• Problem requirements
For the material below, please count the lines containing "begin". Reply with the count alone.

• Exercise data
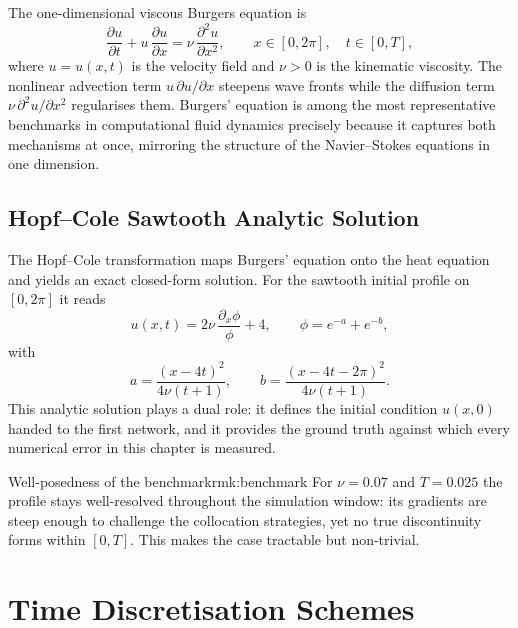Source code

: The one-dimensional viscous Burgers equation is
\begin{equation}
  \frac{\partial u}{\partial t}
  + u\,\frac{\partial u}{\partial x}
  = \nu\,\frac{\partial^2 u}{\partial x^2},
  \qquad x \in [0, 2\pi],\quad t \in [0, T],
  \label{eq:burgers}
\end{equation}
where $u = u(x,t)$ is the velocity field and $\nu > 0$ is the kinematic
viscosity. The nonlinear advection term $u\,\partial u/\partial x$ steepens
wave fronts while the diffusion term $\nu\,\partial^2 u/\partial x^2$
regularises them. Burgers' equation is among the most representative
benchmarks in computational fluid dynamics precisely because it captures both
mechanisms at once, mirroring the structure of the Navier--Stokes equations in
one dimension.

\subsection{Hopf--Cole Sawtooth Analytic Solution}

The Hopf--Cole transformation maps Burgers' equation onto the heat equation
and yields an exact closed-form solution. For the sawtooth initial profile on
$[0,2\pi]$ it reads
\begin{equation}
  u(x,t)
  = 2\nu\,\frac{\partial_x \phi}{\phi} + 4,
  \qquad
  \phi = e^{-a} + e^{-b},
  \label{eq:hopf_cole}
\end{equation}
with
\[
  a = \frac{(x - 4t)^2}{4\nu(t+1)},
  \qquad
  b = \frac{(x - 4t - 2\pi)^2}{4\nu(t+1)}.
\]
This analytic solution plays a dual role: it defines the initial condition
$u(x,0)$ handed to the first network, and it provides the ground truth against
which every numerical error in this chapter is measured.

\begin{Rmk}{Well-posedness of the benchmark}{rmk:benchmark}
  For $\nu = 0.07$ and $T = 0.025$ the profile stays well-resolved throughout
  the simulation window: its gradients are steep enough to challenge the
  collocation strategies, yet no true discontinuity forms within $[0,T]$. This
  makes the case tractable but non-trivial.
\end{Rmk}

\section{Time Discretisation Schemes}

---

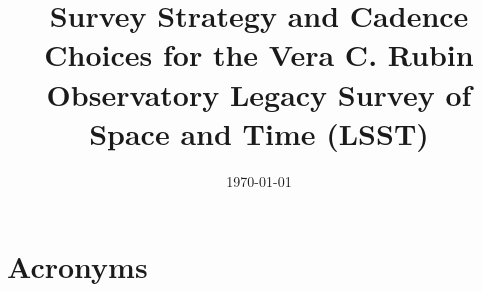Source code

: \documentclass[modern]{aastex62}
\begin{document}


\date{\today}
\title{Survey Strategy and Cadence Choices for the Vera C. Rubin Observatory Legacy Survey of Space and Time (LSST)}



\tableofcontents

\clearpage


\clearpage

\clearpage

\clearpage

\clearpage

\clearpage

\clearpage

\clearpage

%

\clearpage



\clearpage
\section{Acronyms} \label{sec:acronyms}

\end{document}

• Result
4